This is a biot management lab report of rat GLP which was requested by Dr Craig Smith of new technologies limited (Smith, 2000). The study was conducted in accordance to OECD guideline 407. The pharmacokinetic profile of the test item, LAF-001 had been performed and the highest dose to be assessed was 700mg/kg. The vehicle for the test item was water and the test item was in powdered form, 98% pure and was stored below -20°C and had an expiry date of Aug 2011.

A toxic analysis of plasma samples was done on the last day of dosing. The time periods for the intravenous blood collection were 10, 30, 60 min, 4, 8, 24h post-dose. The sponsor had had the tests done in a lab in US and they asked that the samples be repeated that lab. The groups for the study were: group1 (vehicle), group2 (low dose), group3 (medium dose), group4 (high dose), group5 (high dose), with a 14 day recovery period, 10 males and 10 females per group and finally group6- toxiciokinetic group only (vehicle and high dose administration).
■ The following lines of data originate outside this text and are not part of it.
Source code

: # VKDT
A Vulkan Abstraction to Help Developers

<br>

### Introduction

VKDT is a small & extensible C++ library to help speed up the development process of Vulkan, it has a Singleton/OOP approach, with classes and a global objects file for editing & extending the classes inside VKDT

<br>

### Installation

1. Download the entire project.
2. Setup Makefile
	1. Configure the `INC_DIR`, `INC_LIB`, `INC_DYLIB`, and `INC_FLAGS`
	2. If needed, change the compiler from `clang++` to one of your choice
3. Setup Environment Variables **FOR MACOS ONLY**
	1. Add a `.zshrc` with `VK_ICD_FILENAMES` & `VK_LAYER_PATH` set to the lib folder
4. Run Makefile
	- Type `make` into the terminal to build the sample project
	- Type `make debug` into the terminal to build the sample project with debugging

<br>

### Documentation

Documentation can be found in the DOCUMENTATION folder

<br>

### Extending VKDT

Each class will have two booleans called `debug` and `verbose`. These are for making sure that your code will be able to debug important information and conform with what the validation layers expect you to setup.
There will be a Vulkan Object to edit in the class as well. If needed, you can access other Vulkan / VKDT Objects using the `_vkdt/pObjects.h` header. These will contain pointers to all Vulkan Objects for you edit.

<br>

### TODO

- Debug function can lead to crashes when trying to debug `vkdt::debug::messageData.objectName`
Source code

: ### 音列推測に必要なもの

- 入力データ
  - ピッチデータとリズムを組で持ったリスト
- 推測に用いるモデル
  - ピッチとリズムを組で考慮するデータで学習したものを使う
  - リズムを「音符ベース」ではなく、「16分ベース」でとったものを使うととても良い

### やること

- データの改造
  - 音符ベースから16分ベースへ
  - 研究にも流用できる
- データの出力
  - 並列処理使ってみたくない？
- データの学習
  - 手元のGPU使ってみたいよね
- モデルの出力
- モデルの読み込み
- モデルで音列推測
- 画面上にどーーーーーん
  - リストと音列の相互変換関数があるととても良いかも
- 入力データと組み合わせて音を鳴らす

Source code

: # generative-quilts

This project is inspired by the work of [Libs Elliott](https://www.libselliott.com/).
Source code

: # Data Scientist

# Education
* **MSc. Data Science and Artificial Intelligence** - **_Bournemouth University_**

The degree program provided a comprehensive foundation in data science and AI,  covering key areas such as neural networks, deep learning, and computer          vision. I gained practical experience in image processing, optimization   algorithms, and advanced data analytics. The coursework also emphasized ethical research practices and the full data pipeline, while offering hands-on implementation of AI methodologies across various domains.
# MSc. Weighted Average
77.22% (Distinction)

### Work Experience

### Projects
The study in this case was able to give information on any possible health hazards that may arise as a result of repeated exposure over a comparatively repeated time period. The method comprised basic repeated dose toxicity study. The outcomes for histology indicated that light microscopy of tissue sections increased recruitment of inflammatory cells in the liver. There were no changes in the spleen, kidney, or any other organ examined. The change in daily body weight was decreased in animals on the higher dose compared to animals administered vehicle or lower doses of the test item. Toxic kinetic analysis indicated that the profile (the Cmax and t ½) for the test item did not differ. Analysis of the dose formulation indicated that the doses administered were as stated in the study plan.

Aim

The aim of the study was to test LAF -001, the oral toxicity of repeated dose in rodents to determine the effect of levels of toxicity to changes in their activities, body functioning, and body weight, both males and females.

Methodology

Sampling

The sample was ten rats, five male and five female which were not older than 9weeks. Sampling was done on the last day of the test period. The time periods for the intravenous blood collection were 10, 30, 60 min for pre dose and, 4, 8, 24hours for post-dose. The females were nulliparous and non- pregnant. All the rats were of the same species.

Housing and feeding

The environmental conditions on which they were exposed to were regulated. Humidity was between 30% and 70% but during cleaning it was kept at 50% to 60% while temperature was between 19°C and 25° C. An artificial source of light was used which was made available for 12 hours and 12 hours of darkness.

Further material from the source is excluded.